Edge-AI-technology
Answering the "W"s and "H" of Edge AI
WHAT is Edge AI?
Edge AI, as the terms speaks for itself, is the AI technology integrated at the edge, i.e., closer to the user rather than hosted on the cloud.It refers to deployment and execution of AI algorithms directly on edge devices (microcontrollers, microprocessors, mobile phones, cameras, IoT sensors etc.)– without needing to communicate constantly with the cloud.
WHY Edge AI?
Traditional approaches of AI integration put forth the following limitations:
- Long Distance Cloud Communication: Cloud AI requires data to be sent over the internet to remote servers for processing, resulting in high latency.
- Privacy and Integrity risks: Transmitting sensitive data over clpoud increases the risk of data breachesand privacy violations.
- Cost: Uploding data to cloud consumes significant bandwidth and incurs high computational costs, especially at scale.
- Persistent improvement requirement: continuous changes with respect to updates and features contribute to the increased computation and maintenance costs.
- No real time insights: Real time data monitoring or insights is difficult on cloud AI due to long distance transmissions , lag and noice interferences in the signals.
These limitations are overcome by implementation of new technology called Edge AI. These are done as follows:
- Low Latency : Real – time decision-making without delays caused by cloud round trips.
- Improved privacy: Sensitive data says stays local, reducing risks of exposure.
- Reduced Bandwidth Usage : Less need to transmit raw data to the cloud hence reducing the clud costs.
- Offline Capability: works even without internet access. It has capability to work in offline state hence removing the internet dependency of the netwrok.
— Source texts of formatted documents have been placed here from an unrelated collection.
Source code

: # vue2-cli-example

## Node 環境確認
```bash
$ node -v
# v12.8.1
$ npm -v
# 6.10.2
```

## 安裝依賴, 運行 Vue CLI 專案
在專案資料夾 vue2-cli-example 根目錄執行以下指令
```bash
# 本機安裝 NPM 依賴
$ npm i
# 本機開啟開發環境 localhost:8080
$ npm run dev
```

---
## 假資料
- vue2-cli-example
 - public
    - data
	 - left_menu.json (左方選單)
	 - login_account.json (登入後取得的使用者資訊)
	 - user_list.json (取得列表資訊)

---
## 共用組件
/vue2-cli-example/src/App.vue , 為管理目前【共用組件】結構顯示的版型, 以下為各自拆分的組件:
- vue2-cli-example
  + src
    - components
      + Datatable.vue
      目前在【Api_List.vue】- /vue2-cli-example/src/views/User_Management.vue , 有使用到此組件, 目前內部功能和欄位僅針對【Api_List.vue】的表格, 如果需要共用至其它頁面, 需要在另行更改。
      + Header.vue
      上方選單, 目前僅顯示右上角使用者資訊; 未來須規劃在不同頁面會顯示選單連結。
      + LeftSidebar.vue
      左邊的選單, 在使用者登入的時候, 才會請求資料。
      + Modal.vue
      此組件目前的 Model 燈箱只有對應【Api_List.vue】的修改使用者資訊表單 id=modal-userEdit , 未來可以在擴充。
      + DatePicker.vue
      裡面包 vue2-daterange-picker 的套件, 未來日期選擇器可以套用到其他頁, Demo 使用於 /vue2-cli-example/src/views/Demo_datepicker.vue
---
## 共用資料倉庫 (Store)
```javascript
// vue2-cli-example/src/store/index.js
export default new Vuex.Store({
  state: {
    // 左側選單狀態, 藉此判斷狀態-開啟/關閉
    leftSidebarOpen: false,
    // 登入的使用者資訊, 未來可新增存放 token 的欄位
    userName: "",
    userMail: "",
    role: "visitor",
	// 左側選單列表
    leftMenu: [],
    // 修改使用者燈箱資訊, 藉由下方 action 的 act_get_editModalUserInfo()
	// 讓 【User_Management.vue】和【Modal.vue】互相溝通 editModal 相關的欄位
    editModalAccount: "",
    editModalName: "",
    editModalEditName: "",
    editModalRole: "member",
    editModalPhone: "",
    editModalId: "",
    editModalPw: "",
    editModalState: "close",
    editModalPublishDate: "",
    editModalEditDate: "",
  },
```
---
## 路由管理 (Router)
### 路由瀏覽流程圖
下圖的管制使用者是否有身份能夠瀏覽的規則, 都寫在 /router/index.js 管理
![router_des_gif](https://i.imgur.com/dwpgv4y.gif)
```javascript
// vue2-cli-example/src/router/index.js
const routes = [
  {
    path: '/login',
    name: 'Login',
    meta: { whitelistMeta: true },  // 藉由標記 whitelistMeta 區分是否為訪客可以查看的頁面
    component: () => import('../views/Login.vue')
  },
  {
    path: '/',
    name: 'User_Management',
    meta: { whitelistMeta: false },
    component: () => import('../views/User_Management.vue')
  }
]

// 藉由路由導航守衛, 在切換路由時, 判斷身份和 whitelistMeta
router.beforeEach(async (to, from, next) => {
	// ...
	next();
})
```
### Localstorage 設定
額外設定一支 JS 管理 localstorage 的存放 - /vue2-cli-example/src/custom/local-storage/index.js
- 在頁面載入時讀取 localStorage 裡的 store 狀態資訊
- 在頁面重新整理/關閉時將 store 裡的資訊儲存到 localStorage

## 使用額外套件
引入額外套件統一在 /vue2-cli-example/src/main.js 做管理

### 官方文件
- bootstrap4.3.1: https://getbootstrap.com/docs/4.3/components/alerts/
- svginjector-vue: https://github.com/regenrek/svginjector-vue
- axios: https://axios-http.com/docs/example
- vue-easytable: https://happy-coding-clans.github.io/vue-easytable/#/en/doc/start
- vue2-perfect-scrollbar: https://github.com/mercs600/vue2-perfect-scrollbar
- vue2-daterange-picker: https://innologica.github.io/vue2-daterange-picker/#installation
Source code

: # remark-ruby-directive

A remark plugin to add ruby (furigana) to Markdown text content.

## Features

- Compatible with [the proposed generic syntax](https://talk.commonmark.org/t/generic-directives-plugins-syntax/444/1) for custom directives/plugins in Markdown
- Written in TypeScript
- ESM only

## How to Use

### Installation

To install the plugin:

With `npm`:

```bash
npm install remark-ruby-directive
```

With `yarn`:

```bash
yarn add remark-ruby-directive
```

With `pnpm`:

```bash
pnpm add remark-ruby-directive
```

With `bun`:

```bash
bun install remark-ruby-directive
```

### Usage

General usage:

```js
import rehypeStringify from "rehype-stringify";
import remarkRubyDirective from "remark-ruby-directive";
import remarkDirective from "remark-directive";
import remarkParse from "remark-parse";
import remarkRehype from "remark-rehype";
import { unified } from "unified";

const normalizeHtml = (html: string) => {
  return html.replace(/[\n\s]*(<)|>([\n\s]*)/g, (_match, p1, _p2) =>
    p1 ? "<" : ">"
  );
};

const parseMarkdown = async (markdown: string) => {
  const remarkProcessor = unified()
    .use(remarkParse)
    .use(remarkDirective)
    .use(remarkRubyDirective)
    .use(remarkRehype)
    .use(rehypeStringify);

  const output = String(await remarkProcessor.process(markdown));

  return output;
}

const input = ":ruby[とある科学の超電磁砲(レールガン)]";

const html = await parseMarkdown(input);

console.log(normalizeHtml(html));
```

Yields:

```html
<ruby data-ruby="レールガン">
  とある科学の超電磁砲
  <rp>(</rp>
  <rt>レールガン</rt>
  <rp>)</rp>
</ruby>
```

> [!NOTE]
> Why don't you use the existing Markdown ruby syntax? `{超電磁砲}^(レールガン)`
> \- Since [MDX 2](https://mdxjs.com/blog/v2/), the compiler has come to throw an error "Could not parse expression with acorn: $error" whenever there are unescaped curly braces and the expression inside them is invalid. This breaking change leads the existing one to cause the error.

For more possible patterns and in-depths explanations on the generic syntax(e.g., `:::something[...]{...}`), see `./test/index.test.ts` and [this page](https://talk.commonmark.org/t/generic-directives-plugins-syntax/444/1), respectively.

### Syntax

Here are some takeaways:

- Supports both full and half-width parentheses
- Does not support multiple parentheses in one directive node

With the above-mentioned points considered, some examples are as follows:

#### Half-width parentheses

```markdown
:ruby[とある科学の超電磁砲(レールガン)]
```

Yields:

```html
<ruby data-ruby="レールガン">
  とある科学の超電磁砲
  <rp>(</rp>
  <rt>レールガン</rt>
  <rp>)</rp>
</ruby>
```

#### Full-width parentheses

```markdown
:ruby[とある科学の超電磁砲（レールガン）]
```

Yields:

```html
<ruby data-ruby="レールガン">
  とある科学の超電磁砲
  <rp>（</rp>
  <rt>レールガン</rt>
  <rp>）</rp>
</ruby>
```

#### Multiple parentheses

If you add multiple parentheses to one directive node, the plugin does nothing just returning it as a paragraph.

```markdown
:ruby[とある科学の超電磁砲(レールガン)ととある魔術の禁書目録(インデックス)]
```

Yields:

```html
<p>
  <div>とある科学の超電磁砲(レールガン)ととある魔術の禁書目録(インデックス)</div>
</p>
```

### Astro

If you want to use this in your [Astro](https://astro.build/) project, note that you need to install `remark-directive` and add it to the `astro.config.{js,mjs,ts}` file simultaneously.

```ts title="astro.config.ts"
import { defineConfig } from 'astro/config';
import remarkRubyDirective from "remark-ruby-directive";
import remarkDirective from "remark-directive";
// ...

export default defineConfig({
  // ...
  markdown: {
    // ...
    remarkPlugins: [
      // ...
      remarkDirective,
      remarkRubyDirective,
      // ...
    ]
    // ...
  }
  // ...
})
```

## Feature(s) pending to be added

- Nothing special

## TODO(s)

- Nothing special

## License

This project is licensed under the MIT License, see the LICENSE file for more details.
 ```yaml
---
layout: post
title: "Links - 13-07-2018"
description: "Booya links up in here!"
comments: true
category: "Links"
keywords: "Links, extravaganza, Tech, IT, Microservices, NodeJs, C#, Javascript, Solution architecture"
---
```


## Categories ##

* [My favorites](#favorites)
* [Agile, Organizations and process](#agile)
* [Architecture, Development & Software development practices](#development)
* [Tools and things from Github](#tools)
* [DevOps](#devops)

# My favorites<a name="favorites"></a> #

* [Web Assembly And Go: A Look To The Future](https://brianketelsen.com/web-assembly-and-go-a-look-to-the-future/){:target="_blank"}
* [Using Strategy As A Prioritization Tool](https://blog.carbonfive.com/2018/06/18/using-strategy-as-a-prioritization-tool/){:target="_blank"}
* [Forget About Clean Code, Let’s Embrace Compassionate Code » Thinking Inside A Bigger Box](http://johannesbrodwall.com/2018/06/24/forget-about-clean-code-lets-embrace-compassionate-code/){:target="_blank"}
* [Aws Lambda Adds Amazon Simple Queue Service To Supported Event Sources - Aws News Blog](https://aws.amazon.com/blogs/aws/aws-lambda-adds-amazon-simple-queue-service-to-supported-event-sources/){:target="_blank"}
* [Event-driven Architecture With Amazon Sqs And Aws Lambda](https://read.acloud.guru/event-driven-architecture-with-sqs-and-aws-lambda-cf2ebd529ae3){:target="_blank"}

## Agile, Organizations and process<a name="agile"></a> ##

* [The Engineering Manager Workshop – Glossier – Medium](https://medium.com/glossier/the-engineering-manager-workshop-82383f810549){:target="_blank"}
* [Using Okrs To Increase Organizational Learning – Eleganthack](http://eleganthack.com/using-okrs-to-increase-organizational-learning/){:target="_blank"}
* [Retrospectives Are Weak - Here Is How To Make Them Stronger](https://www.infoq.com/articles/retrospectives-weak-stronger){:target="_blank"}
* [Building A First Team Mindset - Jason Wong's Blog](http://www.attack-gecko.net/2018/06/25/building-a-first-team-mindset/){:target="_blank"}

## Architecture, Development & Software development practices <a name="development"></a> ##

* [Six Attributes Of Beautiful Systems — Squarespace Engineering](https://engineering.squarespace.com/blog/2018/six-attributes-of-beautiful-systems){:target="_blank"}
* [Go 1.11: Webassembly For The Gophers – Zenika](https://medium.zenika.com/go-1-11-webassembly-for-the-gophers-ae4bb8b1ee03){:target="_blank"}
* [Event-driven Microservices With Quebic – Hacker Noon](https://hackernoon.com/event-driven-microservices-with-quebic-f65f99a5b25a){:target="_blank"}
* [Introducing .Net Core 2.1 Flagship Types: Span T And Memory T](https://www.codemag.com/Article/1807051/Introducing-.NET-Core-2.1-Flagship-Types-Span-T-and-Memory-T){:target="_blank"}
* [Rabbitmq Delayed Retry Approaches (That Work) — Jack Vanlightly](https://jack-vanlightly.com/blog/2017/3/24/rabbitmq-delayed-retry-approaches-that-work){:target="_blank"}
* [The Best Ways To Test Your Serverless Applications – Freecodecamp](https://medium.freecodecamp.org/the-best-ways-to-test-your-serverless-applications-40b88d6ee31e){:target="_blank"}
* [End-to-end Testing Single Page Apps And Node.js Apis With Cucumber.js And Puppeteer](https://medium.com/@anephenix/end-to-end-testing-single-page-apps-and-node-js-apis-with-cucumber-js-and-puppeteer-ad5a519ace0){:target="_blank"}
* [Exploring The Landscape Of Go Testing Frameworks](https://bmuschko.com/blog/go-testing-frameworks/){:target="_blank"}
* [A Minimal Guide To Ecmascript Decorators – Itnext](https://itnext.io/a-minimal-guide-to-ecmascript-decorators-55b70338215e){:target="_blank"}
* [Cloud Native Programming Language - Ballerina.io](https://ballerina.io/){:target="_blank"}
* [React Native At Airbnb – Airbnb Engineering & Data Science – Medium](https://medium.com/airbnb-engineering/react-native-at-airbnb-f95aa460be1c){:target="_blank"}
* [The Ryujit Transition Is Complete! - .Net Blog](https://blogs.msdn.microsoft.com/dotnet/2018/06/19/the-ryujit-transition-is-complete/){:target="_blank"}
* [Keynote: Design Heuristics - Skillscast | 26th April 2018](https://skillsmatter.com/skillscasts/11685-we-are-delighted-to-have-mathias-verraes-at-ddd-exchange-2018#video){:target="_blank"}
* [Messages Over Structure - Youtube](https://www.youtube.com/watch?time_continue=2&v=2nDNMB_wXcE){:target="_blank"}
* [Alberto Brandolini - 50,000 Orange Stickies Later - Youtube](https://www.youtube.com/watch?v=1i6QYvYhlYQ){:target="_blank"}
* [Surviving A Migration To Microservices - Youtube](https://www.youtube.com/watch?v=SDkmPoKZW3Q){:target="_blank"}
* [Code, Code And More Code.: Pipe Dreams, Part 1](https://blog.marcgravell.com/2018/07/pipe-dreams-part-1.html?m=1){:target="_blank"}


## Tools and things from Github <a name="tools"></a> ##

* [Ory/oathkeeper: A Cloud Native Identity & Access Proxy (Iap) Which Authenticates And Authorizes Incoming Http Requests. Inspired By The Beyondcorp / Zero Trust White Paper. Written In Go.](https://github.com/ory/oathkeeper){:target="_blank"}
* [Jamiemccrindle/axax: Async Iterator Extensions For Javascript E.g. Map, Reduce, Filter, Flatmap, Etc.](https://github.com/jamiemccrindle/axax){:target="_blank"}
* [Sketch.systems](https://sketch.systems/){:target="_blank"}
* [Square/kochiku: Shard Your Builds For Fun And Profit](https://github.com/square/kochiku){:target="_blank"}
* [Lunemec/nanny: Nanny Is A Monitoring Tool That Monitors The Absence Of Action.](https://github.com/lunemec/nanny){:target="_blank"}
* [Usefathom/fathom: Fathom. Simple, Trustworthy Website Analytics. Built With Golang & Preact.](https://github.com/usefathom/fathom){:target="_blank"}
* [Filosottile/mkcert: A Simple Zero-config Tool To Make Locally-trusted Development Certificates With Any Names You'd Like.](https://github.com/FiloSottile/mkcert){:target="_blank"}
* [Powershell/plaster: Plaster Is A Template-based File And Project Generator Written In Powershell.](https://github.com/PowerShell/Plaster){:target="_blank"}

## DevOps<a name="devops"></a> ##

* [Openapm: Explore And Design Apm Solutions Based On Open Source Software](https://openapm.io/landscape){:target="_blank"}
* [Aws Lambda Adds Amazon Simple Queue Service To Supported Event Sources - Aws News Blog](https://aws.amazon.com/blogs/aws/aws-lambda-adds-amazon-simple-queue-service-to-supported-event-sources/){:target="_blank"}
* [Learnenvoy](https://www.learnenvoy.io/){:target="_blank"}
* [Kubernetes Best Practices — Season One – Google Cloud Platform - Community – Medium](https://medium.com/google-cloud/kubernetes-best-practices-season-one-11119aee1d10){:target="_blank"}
- Lower Operational Costs : since the reliance on cloud network is reduced, computational cost of cloud network is reduced to a great extent.
What is NXP EiQ Platform
The NXP® eIQ® artificial intelligence (AI) software development environment enables the use of ML algorithms on NXP microcontrollers and microprocessors, including i.MX RT crossover MCUs, IMX family application processors and S32K3 MCU’s
eIQ AI software includes a ML workflow tool called eIQ Toolkit, along with inference engines, neural network compilers and optimized libraries.
Now let’s breakdown each of the above keyword’s highlighted in depth to understand what exactly is eIQ AI toolkit.
( These keyword’s should be well explained in previous edge ai blog)
ML Workflow tool
- At first, ML workflow tool, which mean’s the systematic process for developing, training, evaluating and deploying machine learning models It encompasses a series of steps that guide practitioners through the entire lifecycle of a machine learning project from problem defination to solution deployment.
- Refernece: What Is a Machine Learning Workflow? | Pure Storage
- So eiQ toolkit is an ML work-flow tool for NXP MCUs.
Inference Engines
An inference engine is a software runtime environment that executes a trained and compiled machine learning model to produce predictions (also called inferences) based on new input data.
- An inference engine is the runtime brain of an AI-enabled system — executing trained models in real-world environments by processing input data and returning intelligent decisions, in real time.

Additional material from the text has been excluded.